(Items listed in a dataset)
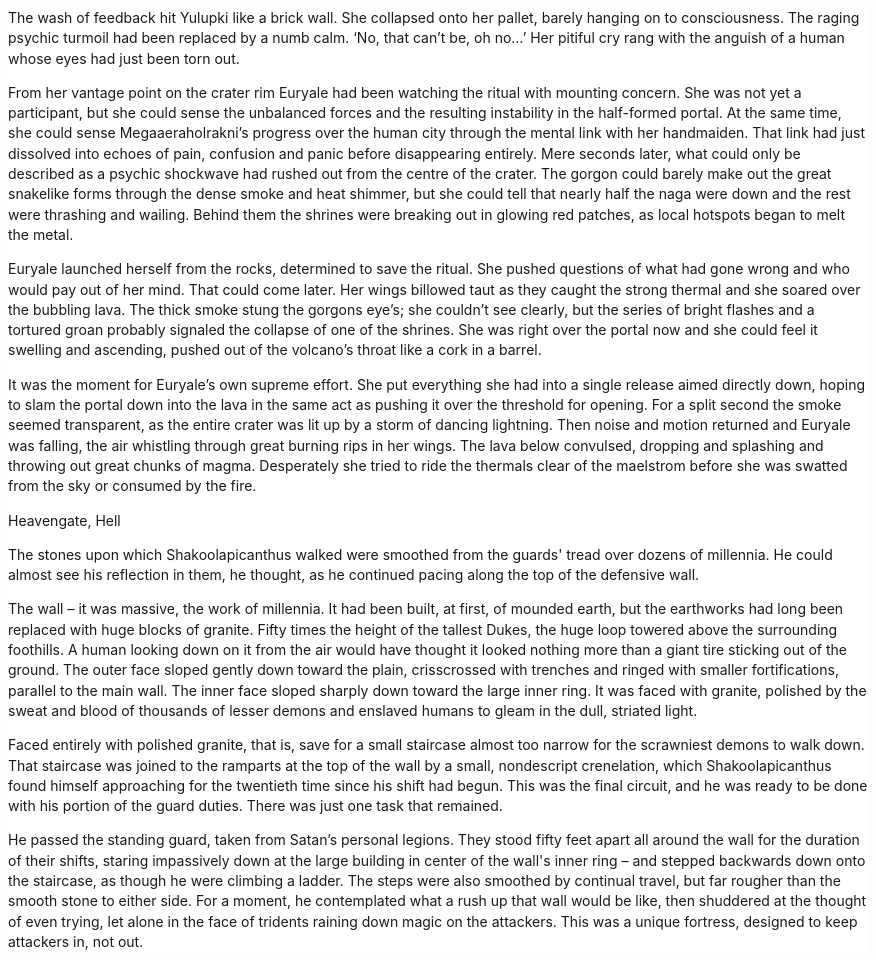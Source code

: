 The wash of feedback hit Yulupki like a brick wall. She collapsed onto her pallet, barely hanging on to consciousness. The raging psychic turmoil had been replaced by a numb calm. ‘No, that can’t be, oh no…’ Her pitiful cry rang with the anguish of a human whose eyes had just been torn out.

From her vantage point on the crater rim Euryale had been watching the ritual with mounting concern. She was not yet a participant, but she could sense the unbalanced forces and the resulting instability in the half-formed portal. At the same time, she could sense Megaaeraholrakni’s progress over the human city through the mental link with her handmaiden. That link had just dissolved into echoes of pain, confusion and panic before disappearing entirely. Mere seconds later, what could only be described as a psychic shockwave had rushed out from the centre of the crater. The gorgon could barely make out the great snakelike forms through the dense smoke and heat shimmer, but she could tell that nearly half the naga were down and the rest were thrashing and wailing. Behind them the shrines were breaking out in glowing red patches, as local hotspots began to melt the metal.

Euryale launched herself from the rocks, determined to save the ritual. She pushed questions of what had gone wrong and who would pay out of her mind. That could come later. Her wings billowed taut as they caught the strong thermal and she soared over the bubbling lava. The thick smoke stung the gorgons eye’s; she couldn’t see clearly, but the series of bright flashes and a tortured groan probably signaled the collapse of one of the shrines. She was right over the portal now and she could feel it swelling and ascending, pushed out of the volcano’s throat like a cork in a barrel.

It was the moment for Euryale’s own supreme effort. She put everything she had into a single release aimed directly down, hoping to slam the portal down into the lava in the same act as pushing it over the threshold for opening. For a split second the smoke seemed transparent, as the entire crater was lit up by a storm of dancing lightning. Then noise and motion returned and Euryale was falling, the air whistling through great burning rips in her wings. The lava below convulsed, dropping and splashing and throwing out great chunks of magma. Desperately she tried to ride the thermals clear of the maelstrom before she was swatted from the sky or consumed by the fire.

Heavengate, Hell

The stones upon which Shakoolapicanthus walked were smoothed from the guards' tread over dozens of millennia. He could almost see his reflection in them, he thought, as he continued pacing along the top of the defensive wall.

The wall – it was massive, the work of millennia. It had been built, at first, of mounded earth, but the earthworks had long been replaced with huge blocks of granite. Fifty times the height of the tallest Dukes, the huge loop towered above the surrounding foothills. A human looking down on it from the air would have thought it looked nothing more than a giant tire sticking out of the ground. The outer face sloped gently down toward the plain, crisscrossed with trenches and ringed with smaller fortifications, parallel to the main wall. The inner face sloped sharply down toward the large inner ring. It was faced with granite, polished by the sweat and blood of thousands of lesser demons and enslaved humans to gleam in the dull, striated light.

Faced entirely with polished granite, that is, save for a small staircase almost too narrow for the scrawniest demons to walk down. That staircase was joined to the ramparts at the top of the wall by a small, nondescript crenelation, which Shakoolapicanthus found himself approaching for the twentieth time since his shift had begun. This was the final circuit, and he was ready to be done with his portion of the guard duties. There was just one task that remained.

He passed the standing guard, taken from Satan’s personal legions. They stood fifty feet apart all around the wall for the duration of their shifts, staring impassively down at the large building in center of the wall's inner ring – and stepped backwards down onto the staircase, as though he were climbing a ladder. The steps were also smoothed by continual travel, but far rougher than the smooth stone to either side. For a moment, he contemplated what a rush up that wall would be like, then shuddered at the thought of even trying, let alone in the face of tridents raining down magic on the attackers. This was a unique fortress, designed to keep attackers in, not out.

What to do = If a line of the data contains the word "smoothed", count it; say how many such lines there are and nothing else.

Response to this task = 2